• **DATA TO EXAMINE**:

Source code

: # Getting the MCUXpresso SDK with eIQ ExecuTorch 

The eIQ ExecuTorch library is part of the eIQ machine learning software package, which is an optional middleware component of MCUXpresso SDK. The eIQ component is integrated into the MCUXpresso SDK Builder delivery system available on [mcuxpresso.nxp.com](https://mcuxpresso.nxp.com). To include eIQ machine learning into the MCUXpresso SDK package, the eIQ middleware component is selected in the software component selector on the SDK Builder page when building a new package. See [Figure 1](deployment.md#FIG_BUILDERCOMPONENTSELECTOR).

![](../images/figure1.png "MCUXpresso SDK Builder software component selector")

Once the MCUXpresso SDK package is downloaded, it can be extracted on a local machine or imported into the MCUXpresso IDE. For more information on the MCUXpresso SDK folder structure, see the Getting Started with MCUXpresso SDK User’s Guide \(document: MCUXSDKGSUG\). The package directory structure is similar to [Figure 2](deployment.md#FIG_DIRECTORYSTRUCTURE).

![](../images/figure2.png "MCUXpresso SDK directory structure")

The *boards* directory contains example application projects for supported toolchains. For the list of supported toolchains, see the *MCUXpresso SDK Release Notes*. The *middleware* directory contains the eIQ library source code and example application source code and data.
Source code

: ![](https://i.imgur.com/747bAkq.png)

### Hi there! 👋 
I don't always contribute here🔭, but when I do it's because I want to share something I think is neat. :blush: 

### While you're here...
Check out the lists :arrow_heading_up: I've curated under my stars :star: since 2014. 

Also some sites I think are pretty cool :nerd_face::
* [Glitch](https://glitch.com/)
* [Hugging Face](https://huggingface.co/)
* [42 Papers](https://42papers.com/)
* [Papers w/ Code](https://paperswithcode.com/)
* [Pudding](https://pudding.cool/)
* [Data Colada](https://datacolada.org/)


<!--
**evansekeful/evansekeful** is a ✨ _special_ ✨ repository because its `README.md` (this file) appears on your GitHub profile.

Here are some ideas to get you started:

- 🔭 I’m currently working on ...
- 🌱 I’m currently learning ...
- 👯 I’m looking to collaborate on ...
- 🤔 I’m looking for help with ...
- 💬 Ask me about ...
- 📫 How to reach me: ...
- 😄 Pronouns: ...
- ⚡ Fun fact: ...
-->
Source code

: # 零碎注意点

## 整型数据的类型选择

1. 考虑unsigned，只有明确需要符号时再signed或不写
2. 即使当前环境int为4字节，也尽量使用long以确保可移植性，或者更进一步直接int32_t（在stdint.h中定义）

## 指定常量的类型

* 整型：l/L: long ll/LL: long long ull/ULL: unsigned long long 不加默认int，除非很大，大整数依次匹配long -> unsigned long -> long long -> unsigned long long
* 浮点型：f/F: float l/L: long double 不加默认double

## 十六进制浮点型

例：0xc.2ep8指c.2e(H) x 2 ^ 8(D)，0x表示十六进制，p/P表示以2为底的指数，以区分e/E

• **PROBLEM STATEMENT**: All of the entries above need to be output again exactly.

• **ANSWER BOX**:
Source code

: # Getting the MCUXpresso SDK with eIQ ExecuTorch 

The eIQ ExecuTorch library is part of the eIQ machine learning software package, which is an optional middleware component of MCUXpresso SDK. The eIQ component is integrated into the MCUXpresso SDK Builder delivery system available on [mcuxpresso.nxp.com](https://mcuxpresso.nxp.com). To include eIQ machine learning into the MCUXpresso SDK package, the eIQ middleware component is selected in the software component selector on the SDK Builder page when building a new package. See [Figure 1](deployment.md#FIG_BUILDERCOMPONENTSELECTOR).

![](../images/figure1.png "MCUXpresso SDK Builder software component selector")

Once the MCUXpresso SDK package is downloaded, it can be extracted on a local machine or imported into the MCUXpresso IDE. For more information on the MCUXpresso SDK folder structure, see the Getting Started with MCUXpresso SDK User’s Guide \(document: MCUXSDKGSUG\). The package directory structure is similar to [Figure 2](deployment.md#FIG_DIRECTORYSTRUCTURE).

![](../images/figure2.png "MCUXpresso SDK directory structure")

The *boards* directory contains example application projects for supported toolchains. For the list of supported toolchains, see the *MCUXpresso SDK Release Notes*. The *middleware* directory contains the eIQ library source code and example application source code and data.
Source code

: ![](https://i.imgur.com/747bAkq.png)

### Hi there! 👋 
I don't always contribute here🔭, but when I do it's because I want to share something I think is neat. :blush: 

### While you're here...
Check out the lists :arrow_heading_up: I've curated under my stars :star: since 2014. 

Also some sites I think are pretty cool :nerd_face::
* [Glitch](https://glitch.com/)
* [Hugging Face](https://huggingface.co/)
* [42 Papers](https://42papers.com/)
* [Papers w/ Code](https://paperswithcode.com/)
* [Pudding](https://pudding.cool/)
* [Data Colada](https://datacolada.org/)


<!--
**evansekeful/evansekeful** is a ✨ _special_ ✨ repository because its `README.md` (this file) appears on your GitHub profile.

Here are some ideas to get you started:

- 🔭 I’m currently working on ...
- 🌱 I’m currently learning ...
- 👯 I’m looking to collaborate on ...
- 🤔 I’m looking for help with ...
- 💬 Ask me about ...
- 📫 How to reach me: ...
- 😄 Pronouns: ...
- ⚡ Fun fact: ...
-->
Source code

: # 零碎注意点

## 整型数据的类型选择

1. 考虑unsigned，只有明确需要符号时再signed或不写
2. 即使当前环境int为4字节，也尽量使用long以确保可移植性，或者更进一步直接int32_t（在stdint.h中定义）

## 指定常量的类型

* 整型：l/L: long ll/LL: long long ull/ULL: unsigned long long 不加默认int，除非很大，大整数依次匹配long -> unsigned long -> long long -> unsigned long long
* 浮点型：f/F: float l/L: long double 不加默认double

## 十六进制浮点型

例：0xc.2ep8指c.2e(H) x 2 ^ 8(D)，0x表示十六进制，p/P表示以2为底的指数，以区分e/E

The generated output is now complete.